Items from a dataset ▸
*** Begin section ***
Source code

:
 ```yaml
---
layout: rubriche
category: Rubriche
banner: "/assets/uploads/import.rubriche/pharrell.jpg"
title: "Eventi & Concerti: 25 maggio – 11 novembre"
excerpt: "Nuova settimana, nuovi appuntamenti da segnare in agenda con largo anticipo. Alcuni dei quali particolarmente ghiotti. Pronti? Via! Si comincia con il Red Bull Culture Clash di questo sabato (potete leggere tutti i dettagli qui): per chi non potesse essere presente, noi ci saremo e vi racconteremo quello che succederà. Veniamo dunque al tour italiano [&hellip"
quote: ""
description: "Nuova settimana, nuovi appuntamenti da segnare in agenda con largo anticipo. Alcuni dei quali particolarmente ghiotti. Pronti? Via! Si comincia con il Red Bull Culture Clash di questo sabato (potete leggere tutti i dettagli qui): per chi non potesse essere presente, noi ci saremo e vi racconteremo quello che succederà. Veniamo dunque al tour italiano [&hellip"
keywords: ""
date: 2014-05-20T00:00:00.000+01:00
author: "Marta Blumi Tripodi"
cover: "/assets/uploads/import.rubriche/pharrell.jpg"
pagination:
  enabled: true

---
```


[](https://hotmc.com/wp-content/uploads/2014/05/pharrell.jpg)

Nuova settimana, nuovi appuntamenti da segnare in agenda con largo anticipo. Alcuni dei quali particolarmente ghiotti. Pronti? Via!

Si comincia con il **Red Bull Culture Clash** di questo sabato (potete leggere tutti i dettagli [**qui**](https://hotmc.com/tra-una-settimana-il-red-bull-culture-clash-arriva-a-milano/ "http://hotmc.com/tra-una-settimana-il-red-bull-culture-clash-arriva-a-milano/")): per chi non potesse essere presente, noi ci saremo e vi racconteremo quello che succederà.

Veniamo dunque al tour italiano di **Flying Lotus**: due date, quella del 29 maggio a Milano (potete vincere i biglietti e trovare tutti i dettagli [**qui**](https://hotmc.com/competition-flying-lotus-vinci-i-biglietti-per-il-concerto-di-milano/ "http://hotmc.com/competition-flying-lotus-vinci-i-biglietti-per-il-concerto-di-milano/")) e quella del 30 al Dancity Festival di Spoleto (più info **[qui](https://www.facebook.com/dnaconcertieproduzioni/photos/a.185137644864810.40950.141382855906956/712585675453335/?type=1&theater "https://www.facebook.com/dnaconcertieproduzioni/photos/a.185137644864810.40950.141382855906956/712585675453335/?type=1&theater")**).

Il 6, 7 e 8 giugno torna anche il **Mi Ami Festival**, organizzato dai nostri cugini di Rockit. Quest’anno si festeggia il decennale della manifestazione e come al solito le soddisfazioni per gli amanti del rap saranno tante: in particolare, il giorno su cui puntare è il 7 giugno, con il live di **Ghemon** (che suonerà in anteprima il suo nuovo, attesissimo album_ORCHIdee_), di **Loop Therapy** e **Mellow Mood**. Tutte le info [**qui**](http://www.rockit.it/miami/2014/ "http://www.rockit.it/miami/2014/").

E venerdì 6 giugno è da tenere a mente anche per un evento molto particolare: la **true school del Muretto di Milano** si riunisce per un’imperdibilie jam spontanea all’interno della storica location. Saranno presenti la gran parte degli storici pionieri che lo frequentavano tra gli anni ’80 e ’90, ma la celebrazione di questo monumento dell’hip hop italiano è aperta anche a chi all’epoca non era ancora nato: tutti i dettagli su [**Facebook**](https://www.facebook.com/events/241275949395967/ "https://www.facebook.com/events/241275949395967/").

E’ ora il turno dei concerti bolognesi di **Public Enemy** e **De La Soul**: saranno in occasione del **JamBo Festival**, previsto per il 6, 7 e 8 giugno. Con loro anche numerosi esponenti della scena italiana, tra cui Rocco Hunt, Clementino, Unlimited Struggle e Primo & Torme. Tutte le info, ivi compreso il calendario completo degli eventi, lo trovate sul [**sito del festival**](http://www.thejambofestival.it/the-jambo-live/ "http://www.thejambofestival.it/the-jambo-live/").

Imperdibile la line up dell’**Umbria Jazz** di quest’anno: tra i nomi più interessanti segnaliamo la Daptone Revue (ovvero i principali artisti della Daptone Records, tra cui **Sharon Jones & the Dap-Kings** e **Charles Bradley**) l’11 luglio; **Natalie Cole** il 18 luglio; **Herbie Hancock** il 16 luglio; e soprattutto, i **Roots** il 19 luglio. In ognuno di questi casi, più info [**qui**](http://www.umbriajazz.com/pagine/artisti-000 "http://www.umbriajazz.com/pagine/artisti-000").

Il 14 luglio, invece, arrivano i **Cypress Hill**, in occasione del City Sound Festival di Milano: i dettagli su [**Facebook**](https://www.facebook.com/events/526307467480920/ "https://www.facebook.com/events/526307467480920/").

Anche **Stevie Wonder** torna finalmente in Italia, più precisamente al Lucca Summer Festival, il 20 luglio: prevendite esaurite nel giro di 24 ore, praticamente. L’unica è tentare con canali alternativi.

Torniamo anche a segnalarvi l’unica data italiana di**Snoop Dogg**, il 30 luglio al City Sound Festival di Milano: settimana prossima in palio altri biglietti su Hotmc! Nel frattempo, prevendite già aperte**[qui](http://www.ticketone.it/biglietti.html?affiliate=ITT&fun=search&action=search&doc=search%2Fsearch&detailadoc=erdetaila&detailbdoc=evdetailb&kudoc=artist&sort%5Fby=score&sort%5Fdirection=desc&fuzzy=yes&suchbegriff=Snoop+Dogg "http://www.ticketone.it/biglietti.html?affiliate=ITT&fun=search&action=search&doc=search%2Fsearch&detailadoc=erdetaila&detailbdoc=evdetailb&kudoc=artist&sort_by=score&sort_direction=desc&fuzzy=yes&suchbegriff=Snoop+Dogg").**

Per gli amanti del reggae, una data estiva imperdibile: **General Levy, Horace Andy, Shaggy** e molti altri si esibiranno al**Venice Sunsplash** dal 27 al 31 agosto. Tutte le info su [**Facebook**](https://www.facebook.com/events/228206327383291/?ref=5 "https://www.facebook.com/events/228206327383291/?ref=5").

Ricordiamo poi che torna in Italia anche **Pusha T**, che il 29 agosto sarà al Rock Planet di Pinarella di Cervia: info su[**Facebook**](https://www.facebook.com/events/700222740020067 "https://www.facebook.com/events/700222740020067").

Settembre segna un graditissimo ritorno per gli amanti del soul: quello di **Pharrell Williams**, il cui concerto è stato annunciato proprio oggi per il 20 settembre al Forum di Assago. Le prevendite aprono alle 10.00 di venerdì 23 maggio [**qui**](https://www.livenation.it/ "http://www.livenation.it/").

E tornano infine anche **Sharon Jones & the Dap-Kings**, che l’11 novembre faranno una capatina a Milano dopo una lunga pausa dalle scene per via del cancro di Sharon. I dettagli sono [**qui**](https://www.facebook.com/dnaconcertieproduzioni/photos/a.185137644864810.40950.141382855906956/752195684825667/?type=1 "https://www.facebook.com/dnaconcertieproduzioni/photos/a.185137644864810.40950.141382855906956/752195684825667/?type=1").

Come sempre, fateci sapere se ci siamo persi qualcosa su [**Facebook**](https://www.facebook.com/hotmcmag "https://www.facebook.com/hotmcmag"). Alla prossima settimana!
*** End section ***
TASK INSTRUCTIONS ▸
Whatever appears in the records must be returned exactly.

WRITTEN SOLUTION ▸
Source code

:
 ```yaml
---
layout: rubriche
category: Rubriche
banner: "/assets/uploads/import.rubriche/pharrell.jpg"
title: "Eventi & Concerti: 25 maggio – 11 novembre"
excerpt: "Nuova settimana, nuovi appuntamenti da segnare in agenda con largo anticipo. Alcuni dei quali particolarmente ghiotti. Pronti? Via! Si comincia con il Red Bull Culture Clash di questo sabato (potete leggere tutti i dettagli qui): per chi non potesse essere presente, noi ci saremo e vi racconteremo quello che succederà. Veniamo dunque al tour italiano [&hellip"
quote: ""
description: "Nuova settimana, nuovi appuntamenti da segnare in agenda con largo anticipo. Alcuni dei quali particolarmente ghiotti. Pronti? Via! Si comincia con il Red Bull Culture Clash di questo sabato (potete leggere tutti i dettagli qui): per chi non potesse essere presente, noi ci saremo e vi racconteremo quello che succederà. Veniamo dunque al tour italiano [&hellip"
keywords: ""
date: 2014-05-20T00:00:00.000+01:00
author: "Marta Blumi Tripodi"
cover: "/assets/uploads/import.rubriche/pharrell.jpg"
pagination:
  enabled: true

---
```


[](https://hotmc.com/wp-content/uploads/2014/05/pharrell.jpg)

Nuova settimana, nuovi appuntamenti da segnare in agenda con largo anticipo. Alcuni dei quali particolarmente ghiotti. Pronti? Via!

Si comincia con il **Red Bull Culture Clash** di questo sabato (potete leggere tutti i dettagli [**qui**](https://hotmc.com/tra-una-settimana-il-red-bull-culture-clash-arriva-a-milano/ "http://hotmc.com/tra-una-settimana-il-red-bull-culture-clash-arriva-a-milano/")): per chi non potesse essere presente, noi ci saremo e vi racconteremo quello che succederà.

Veniamo dunque al tour italiano di **Flying Lotus**: due date, quella del 29 maggio a Milano (potete vincere i biglietti e trovare tutti i dettagli [**qui**](https://hotmc.com/competition-flying-lotus-vinci-i-biglietti-per-il-concerto-di-milano/ "http://hotmc.com/competition-flying-lotus-vinci-i-biglietti-per-il-concerto-di-milano/")) e quella del 30 al Dancity Festival di Spoleto (più info **[qui](https://www.facebook.com/dnaconcertieproduzioni/photos/a.185137644864810.40950.141382855906956/712585675453335/?type=1&theater "https://www.facebook.com/dnaconcertieproduzioni/photos/a.185137644864810.40950.141382855906956/712585675453335/?type=1&theater")**).

Il 6, 7 e 8 giugno torna anche il **Mi Ami Festival**, organizzato dai nostri cugini di Rockit. Quest’anno si festeggia il decennale della manifestazione e come al solito le soddisfazioni per gli amanti del rap saranno tante: in particolare, il giorno su cui puntare è il 7 giugno, con il live di **Ghemon** (che suonerà in anteprima il suo nuovo, attesissimo album_ORCHIdee_), di **Loop Therapy** e **Mellow Mood**. Tutte le info [**qui**](http://www.rockit.it/miami/2014/ "http://www.rockit.it/miami/2014/").

E venerdì 6 giugno è da tenere a mente anche per un evento molto particolare: la **true school del Muretto di Milano** si riunisce per un’imperdibilie jam spontanea all’interno della storica location. Saranno presenti la gran parte degli storici pionieri che lo frequentavano tra gli anni ’80 e ’90, ma la celebrazione di questo monumento dell’hip hop italiano è aperta anche a chi all’epoca non era ancora nato: tutti i dettagli su [**Facebook**](https://www.facebook.com/events/241275949395967/ "https://www.facebook.com/events/241275949395967/").

E’ ora il turno dei concerti bolognesi di **Public Enemy** e **De La Soul**: saranno in occasione del **JamBo Festival**, previsto per il 6, 7 e 8 giugno. Con loro anche numerosi esponenti della scena italiana, tra cui Rocco Hunt, Clementino, Unlimited Struggle e Primo & Torme. Tutte le info, ivi compreso il calendario completo degli eventi, lo trovate sul [**sito del festival**](http://www.thejambofestival.it/the-jambo-live/ "http://www.thejambofestival.it/the-jambo-live/").

Imperdibile la line up dell’**Umbria Jazz** di quest’anno: tra i nomi più interessanti segnaliamo la Daptone Revue (ovvero i principali artisti della Daptone Records, tra cui **Sharon Jones & the Dap-Kings** e **Charles Bradley**) l’11 luglio; **Natalie Cole** il 18 luglio; **Herbie Hancock** il 16 luglio; e soprattutto, i **Roots** il 19 luglio. In ognuno di questi casi, più info [**qui**](http://www.umbriajazz.com/pagine/artisti-000 "http://www.umbriajazz.com/pagine/artisti-000").

Il 14 luglio, invece, arrivano i **Cypress Hill**, in occasione del City Sound Festival di Milano: i dettagli su [**Facebook**](https://www.facebook.com/events/526307467480920/ "https://www.facebook.com/events/526307467480920/").

Anche **Stevie Wonder** torna finalmente in Italia, più precisamente al Lucca Summer Festival, il 20 luglio: prevendite esaurite nel giro di 24 ore, praticamente. L’unica è tentare con canali alternativi.

Torniamo anche a segnalarvi l’unica data italiana di**Snoop Dogg**, il 30 luglio al City Sound Festival di Milano: settimana prossima in palio altri biglietti su Hotmc! Nel frattempo, prevendite già aperte**[qui](http://www.ticketone.it/biglietti.html?affiliate=ITT&fun=search&action=search&doc=search%2Fsearch&detailadoc=erdetaila&detailbdoc=evdetailb&kudoc=artist&sort%5Fby=score&sort%5Fdirection=desc&fuzzy=yes&suchbegriff=Snoop+Dogg "http://www.ticketone.it/biglietti.html?affiliate=ITT&fun=search&action=search&doc=search%2Fsearch&detailadoc=erdetaila&detailbdoc=evdetailb&kudoc=artist&sort_by=score&sort_direction=desc&fuzzy=yes&suchbegriff=Snoop+Dogg").**

Per gli amanti del reggae, una data estiva imperdibile: **General Levy, Horace Andy, Shaggy** e molti altri si esibiranno al**Venice Sunsplash** dal 27 al 31 agosto. Tutte le info su [**Facebook**](https://www.facebook.com/events/228206327383291/?ref=5 "https://www.facebook.com/events/228206327383291/?ref=5").

Ricordiamo poi che torna in Italia anche **Pusha T**, che il 29 agosto sarà al Rock Planet di Pinarella di Cervia: info su[**Facebook**](https://www.facebook.com/events/700222740020067 "https://www.facebook.com/events/700222740020067").

Settembre segna un graditissimo ritorno per gli amanti del soul: quello di **Pharrell Williams**, il cui concerto è stato annunciato proprio oggi per il 20 settembre al Forum di Assago. Le prevendite aprono alle 10.00 di venerdì 23 maggio [**qui**](https://www.livenation.it/ "http://www.livenation.it/").

E tornano infine anche **Sharon Jones & the Dap-Kings**, che l’11 novembre faranno una capatina a Milano dopo una lunga pausa dalle scene per via del cancro di Sharon. I dettagli sono [**qui**](https://www.facebook.com/dnaconcertieproduzioni/photos/a.185137644864810.40950.141382855906956/752195684825667/?type=1 "https://www.facebook.com/dnaconcertieproduzioni/photos/a.185137644864810.40950.141382855906956/752195684825667/?type=1").

Come sempre, fateci sapere se ci siamo persi qualcosa su [**Facebook**](https://www.facebook.com/hotmcmag "https://www.facebook.com/hotmcmag"). Alla prossima settimana!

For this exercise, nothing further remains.